We just wanted to put this quick guide together to help everyone understand the differences between these two mask types.
Surgical face masks
These are traditionally the type of masks that you see around hospitals and are usually either blue or white and are flat. They are used in hospital settings (and healthcare establishments) and are for use to protect others from the wearer transmitting infection.
There are four main types:
Type I Face Mask – filter 95% of bacterial
Type I R Face Mask – filter 95% of bacteria and are splash resistant
Type II Face Mask – filter 98% of bacteria and are splash resistant
Type II R Face Mask – filter 98% of bacteria and are splash resistant
As you can see, surgical masks differ in their bacterial filtration efficiency from 95% to 98% and in thickness and comfort.
The ‘R’ rated masks are made from a 4-Ply construction and have a splash resistant layer to protect against blood and other bodily fluids.
Surgical masks of this type stop the wearer from infecting the surrounding environment.
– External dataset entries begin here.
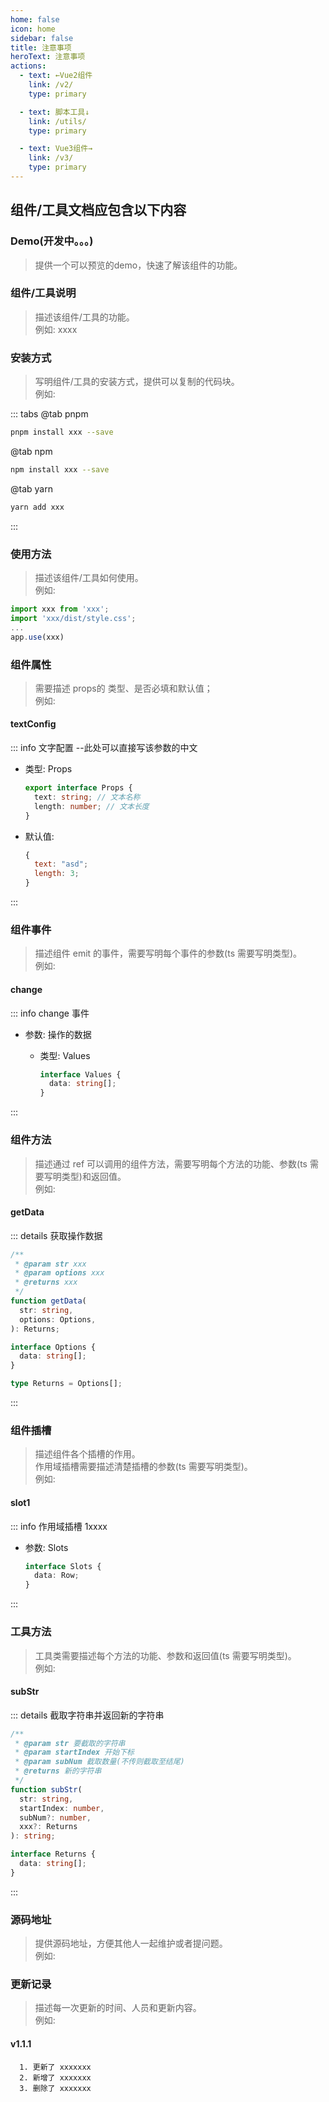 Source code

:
 ```yaml
---
home: false
icon: home
sidebar: false
title: 注意事项
heroText: 注意事项
actions:
  - text: ←Vue2组件
    link: /v2/
    type: primary

  - text: 脚本工具↓
    link: /utils/
    type: primary

  - text: Vue3组件→
    link: /v3/
    type: primary
---
```


## 组件/工具文档<Text>应包含以下内容</Text> <Code-CopyBase/>

### Demo(开发中。。。)
> 提供一个可以预览的demo，快速了解该组件的功能。

### 组件/工具说明 <Code-CopyIntroduce/>

> 描述该组件/工具的功能。  
> 例如: xxxx

### 安装方式 <Code-CopyInstall/>

> 写明组件/工具的安装方式，提供可以复制的代码块。  
> 例如:

::: tabs
@tab pnpm

```bash
pnpm install xxx --save
```

@tab npm

```bash
npm install xxx --save
```

@tab yarn

```bash
yarn add xxx
```
:::

### 使用方法 <Code-CopyComUse/>

> 描述该组件/工具如何使用。  
> 例如:

```js
import xxx from 'xxx';
import 'xxx/dist/style.css';
...
app.use(xxx)
```

### 组件属性 <Code-CopyComProps/>

> 需要描述 <Text>props</Text>的 <Text>类型、是否必填和默认值</Text>；  
> 例如:

#### textConfig <Badge text="必填(可以使用该标签)" />

::: info 文字配置 --此处可以直接写该参数的中文

- 类型: Props

  ```ts
  export interface Props {
    text: string; // 文本名称
    length: number; // 文本长度
  }
  ```

- 默认值:

  ```js
  {
    text: "asd";
    length: 3;
  }
  ```

:::

### 组件事件 <Code-CopyComEvent/>

> 描述组件 emit 的事件，需要写明<Text>每个事件的参数(ts 需要写明类型)</Text>。  
> 例如:

#### change

::: info change 事件

- 参数: 操作的数据

  - 类型: Values

    ```ts
    interface Values {
      data: string[];
    }
    ```

:::

### 组件方法 <Code-CopyComMethod/>

> 描述通过 ref 可以调用的组件方法，需要写明<Text>每个方法的功能、参数(ts 需要写明类型)和返回值</Text>。  
> 例如:

#### getData

::: details 获取操作数据

```ts
/**
 * @param str xxx
 * @param options xxx
 * @returns xxx
 */
function getData(
  str: string,
  options: Options,
): Returns;

interface Options {
  data: string[];
}

type Returns = Options[];
```

:::

### 组件插槽 <Code-CopyComSlot/>

> 描述组件各个插槽的作用。  
> 作用域插槽需要描述清楚<Text>插槽的参数(ts 需要写明类型)</Text>。  
> 例如:

#### slot1

::: info 作用域插槽 1xxxx

- 参数: Slots

  ```ts
  interface Slots {
    data: Row;
  }
  ```

:::

### 工具方法 <Code-CopyUtilMethod/>

> 工具类需要描述<Text>每个方法的功能、参数和返回值(ts 需要写明类型)</Text>。  
> 例如:

#### subStr

::: details 截取字符串并返回新的字符串

```ts
/**
 * @param str 要截取的字符串
 * @param startIndex 开始下标
 * @param subNum 截取数量(不传则截取至结尾)
 * @returns 新的字符串
 */
function subStr(
  str: string,
  startIndex: number,
  subNum?: number,
  xxx?: Returns
): string;

interface Returns {
  data: string[];
}
```

:::

### 源码地址 <Code-CopySource/>

> 提供源码地址，方便其他人一起维护或者提问题。  
> 例如:

<Source href="http://www.baidu.com" />

### 更新记录 <Code-CopyUpdateList/>

> 描述每一次更新的时间、人员和更新内容。  
> 例如:

#### v1.1.1

      1. 更新了 xxxxxxx
      2. 新增了 xxxxxxx
      3. 删除了 xxxxxxx

<AuthorTime name="张三" time="2022-12-12"></AuthorTime>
They are not effective at protecting the wearer from airborne diseases such as coronavirus.
These respirators meet the guidelines from the World Health Organisation for protection against Covid-19 and are worn in ICU hospital units.
FFP2 Face Mask (equivalent to KN95 and N95)*
FFP3 Face Mask
FFP2 and FFP3 Face Masks are European classes of respirators, tested on the direction of inspiration (outside to inside) and take into account leakage to the face and filtration efficiency. These and other respirator masks, including KN95and N95 are effective at protecting the wearer from viral transmission.
*KN95 and N95 masks cannot be officially legally recommended for use in healthcare settings in Europe although in the current situation with PPE shortages in practice a more flexible approach seems to be being taken.